The Influence of Weakly \({\sigma }\)-Permutably Embedded Subgroups on the Structure of Finite Groups

Abstract

Let \(\sigma =\{{\sigma _i|i\in I}\}\) be some partition of the set of all primes \({\mathbb {P}}\), G a finite group and \(\sigma (G)=\{{\sigma _i|\sigma _i \cap \pi (G) \ne \emptyset }\}\). A set \({\mathcal {H}} \) of subgroups of G is said to be a complete Hall \(\sigma \)-set of G if every non-identity member of \({\mathcal {H}}\) is a Hall \(\sigma _i\)-subgroup of G and \({\mathcal {H}}\) contains exactly one Hall \(\sigma _i\)-subgroup of G for every \(\sigma _i\in \sigma (G)\). G is said to be \(\sigma \)-full if G possesses a complete Hall \(\sigma \)-set.
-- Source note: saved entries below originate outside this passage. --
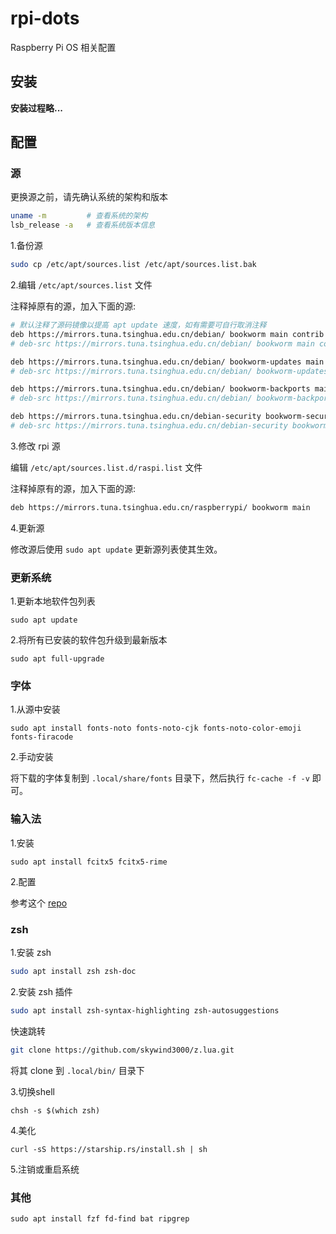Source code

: # rpi-dots

Raspberry Pi OS 相关配置

## 安装

**安装过程略...**

## 配置

### 源

更换源之前，请先确认系统的架构和版本

```bash
uname -m         # 查看系统的架构
lsb_release -a   # 查看系统版本信息
```

1.备份源

```bash
sudo cp /etc/apt/sources.list /etc/apt/sources.list.bak
```

2.编辑 `/etc/apt/sources.list` 文件

注释掉原有的源，加入下面的源:

```bash
# 默认注释了源码镜像以提高 apt update 速度，如有需要可自行取消注释
deb https://mirrors.tuna.tsinghua.edu.cn/debian/ bookworm main contrib non-free non-free-firmware
# deb-src https://mirrors.tuna.tsinghua.edu.cn/debian/ bookworm main contrib non-free non-free-firmware

deb https://mirrors.tuna.tsinghua.edu.cn/debian/ bookworm-updates main contrib non-free non-free-firmware
# deb-src https://mirrors.tuna.tsinghua.edu.cn/debian/ bookworm-updates main contrib non-free non-free-firmware

deb https://mirrors.tuna.tsinghua.edu.cn/debian/ bookworm-backports main contrib non-free non-free-firmware
# deb-src https://mirrors.tuna.tsinghua.edu.cn/debian/ bookworm-backports main contrib non-free non-free-firmware

deb https://mirrors.tuna.tsinghua.edu.cn/debian-security bookworm-security main contrib non-free non-free-firmware
# deb-src https://mirrors.tuna.tsinghua.edu.cn/debian-security bookworm-security main contrib non-free non-free-firmware

```

3.修改 rpi 源

编辑 `/etc/apt/sources.list.d/raspi.list` 文件

注释掉原有的源，加入下面的源:

```bash
deb https://mirrors.tuna.tsinghua.edu.cn/raspberrypi/ bookworm main
```

4.更新源

修改源后使用 `sudo apt update` 更新源列表使其生效。

### 更新系统

1.更新本地软件包列表

`sudo apt update`

2.将所有已安装的软件包升级到最新版本

`sudo apt full-upgrade`

### 字体

1.从源中安装

`sudo apt install fonts-noto fonts-noto-cjk fonts-noto-color-emoji fonts-firacode`

2.手动安装

将下载的字体复制到 `.local/share/fonts` 目录下，然后执行 `fc-cache -f -v` 即可。

### 输入法

1.安装

`sudo apt install fcitx5 fcitx5-rime`

2.配置

参考这个 [repo](https://github.com/ScriptGo/rime)

### zsh

1.安装 zsh

```bash
sudo apt install zsh zsh-doc
```

2.安装 zsh 插件

```bash
sudo apt install zsh-syntax-highlighting zsh-autosuggestions
```

快速跳转

```bash
git clone https://github.com/skywind3000/z.lua.git
```

将其 clone 到 `.local/bin/` 目录下

3.切换shell

`chsh -s $(which zsh)`

4.美化

`curl -sS https://starship.rs/install.sh | sh`

5.注销或重启系统

### 其他

`sudo apt install fzf fd-find bat ripgrep`
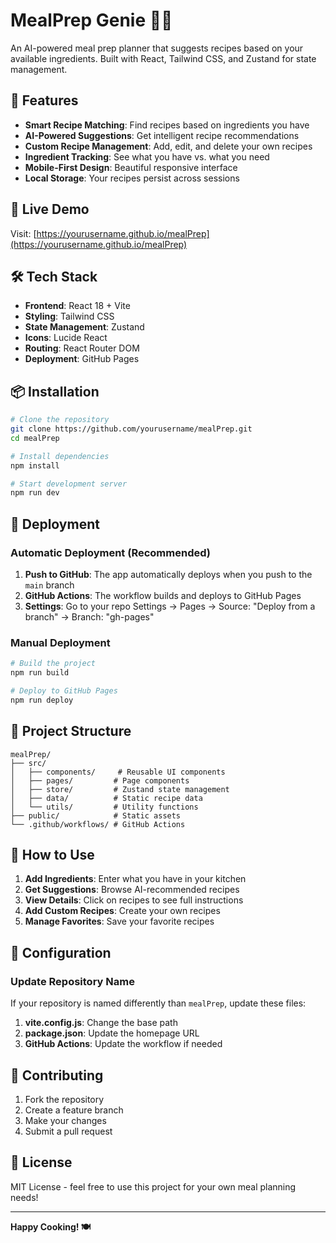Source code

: # MealPrep Genie 🍳✨

An AI-powered meal prep planner that suggests recipes based on your available ingredients. Built with React, Tailwind CSS, and Zustand for state management.

## 🌟 Features

- **Smart Recipe Matching**: Find recipes based on ingredients you have
- **AI-Powered Suggestions**: Get intelligent recipe recommendations
- **Custom Recipe Management**: Add, edit, and delete your own recipes
- **Ingredient Tracking**: See what you have vs. what you need
- **Mobile-First Design**: Beautiful responsive interface
- **Local Storage**: Your recipes persist across sessions

## 🚀 Live Demo

Visit: [https://yourusername.github.io/mealPrep](https://yourusername.github.io/mealPrep)

## 🛠️ Tech Stack

- **Frontend**: React 18 + Vite
- **Styling**: Tailwind CSS
- **State Management**: Zustand
- **Icons**: Lucide React
- **Routing**: React Router DOM
- **Deployment**: GitHub Pages

## 📦 Installation

```bash
# Clone the repository
git clone https://github.com/yourusername/mealPrep.git
cd mealPrep

# Install dependencies
npm install

# Start development server
npm run dev
```

## 🚀 Deployment

### Automatic Deployment (Recommended)

1. **Push to GitHub**: The app automatically deploys when you push to the `main` branch
2. **GitHub Actions**: The workflow builds and deploys to GitHub Pages
3. **Settings**: Go to your repo Settings → Pages → Source: "Deploy from a branch" → Branch: "gh-pages"

### Manual Deployment

```bash
# Build the project
npm run build

# Deploy to GitHub Pages
npm run deploy
```

## 📁 Project Structure

```
mealPrep/
├── src/
│   ├── components/     # Reusable UI components
│   ├── pages/         # Page components
│   ├── store/         # Zustand state management
│   ├── data/          # Static recipe data
│   └── utils/         # Utility functions
├── public/            # Static assets
└── .github/workflows/ # GitHub Actions
```

## 🎯 How to Use

1. **Add Ingredients**: Enter what you have in your kitchen
2. **Get Suggestions**: Browse AI-recommended recipes
3. **View Details**: Click on recipes to see full instructions
4. **Add Custom Recipes**: Create your own recipes
5. **Manage Favorites**: Save your favorite recipes

## 🔧 Configuration

### Update Repository Name

If your repository is named differently than `mealPrep`, update these files:

1. **vite.config.js**: Change the base path
2. **package.json**: Update the homepage URL
3. **GitHub Actions**: Update the workflow if needed

## 🤝 Contributing

1. Fork the repository
2. Create a feature branch
3. Make your changes
4. Submit a pull request

## 📄 License

MIT License - feel free to use this project for your own meal planning needs!

---

**Happy Cooking! 🍽️**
A subgroup H of G is said to be \(\sigma \)-permutable in G provided there is a complete Hall \(\sigma \)-set \({\mathcal {H}}\) of G such that \(HA^x=A^xH\) for all \(A\in {\mathcal {H}}\) and all \(x\in G\); \(\sigma \)-permutably embedded in G if H is \(\sigma \)-full and for every \(\sigma _i \in \sigma (H)\), every Hall \(\sigma _i\)-subgroup of H is also a Hall \(\sigma _i\)-subgroup of some \(\sigma \)-permutable subgroup of G. We call that a subgroup H of G is weakly \({\sigma }\)-permutably embedded in G if there exists a \(\sigma \)-subnormal subgroup T of G such that \(G=HT\) and \(H\cap T\le H_{\sigma eG}\), where \(H_{\sigma eG}\) is the subgroup of H generated by all those subgroups of H which are \(\sigma \)-permutably embedded in G. In this paper, we study the structure of G under the condition that some given subgroups of G are weakly \({\sigma }\)-permutably embedded in G. Some known results are generalized.